Desde Maio, os Estados Unidos decretaram uma política de tolerância zero em relação à passagem "ilegal" da sua fronteira com o México. Sucede-se a violenta separação de pais, mães e suas crianças. Seria relevante mencionar que entidades como as Nações Unidas já criticaram esta política, apelidando-a de desumana. “Espanto”, é irrelevante: os Estados Unidos saíram do Conselho de Direitos Humanos das Nações Unidas. Consideram o conselho “parcial” e um “pobre defensor dos direitos humanos”. Anedótico? Não. Despótico. E conveniente.

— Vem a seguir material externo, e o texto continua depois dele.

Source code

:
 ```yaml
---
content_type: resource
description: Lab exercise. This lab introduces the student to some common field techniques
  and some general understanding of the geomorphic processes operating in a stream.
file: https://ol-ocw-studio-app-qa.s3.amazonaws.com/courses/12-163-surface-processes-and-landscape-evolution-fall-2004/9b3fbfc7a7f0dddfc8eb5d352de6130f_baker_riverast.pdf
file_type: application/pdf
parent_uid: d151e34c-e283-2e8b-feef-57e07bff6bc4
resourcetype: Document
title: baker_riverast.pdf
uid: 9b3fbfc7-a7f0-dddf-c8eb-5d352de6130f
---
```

Não vamos ser redundantes e falar sobre os danos permanentes causados pela separação das figuras parentais e crianças, ou imaginar a acústica das gaiolas das crianças e adolescentes raptados, como ressoarão os seus gritos e ataques histéricos, ou se a ventilação é adequada para escoar o odor dos fluidos corporais. Falemos de outro ponto: quando o "bicho-papão" das histórias que contamos às nossas crianças se torna realidade, o que devemos fazer? “Who you gonna call?”

Se estas crianças inocentes estão a ser violentadas, traumatizadas para o resto das suas vidas, a culpa é partilhada. Protegê-las é um dever público. Quando as vítimas são o alvo mais indefeso deste mundo e as pessoas não se enchem de raiva, a humanidade não tem salvação. Há todo um historial que o comprova e tudo se repete. Desde a escravatura que se arrancam dos braços das mães negras os seus filhos. O crime de separar famílias é secular, ainda estamos a viver os seus traumas. As crianças que já foram separadas, nesta vaga recente, estão traumatizadas. Quem é que vai ser penalizado por tal crime? Ninguém. Não se assumem culpas, logo não se apuram responsabilidades, não existem reparações e mudanças impactantes. A tolerância zero mantém-se, prendem-se famílias inteiras, por tempo indefinido. As crianças continuam presas, sem esperança. O lugar delas é num lugar que promova bem-estar e um projecto de vida. Elementar.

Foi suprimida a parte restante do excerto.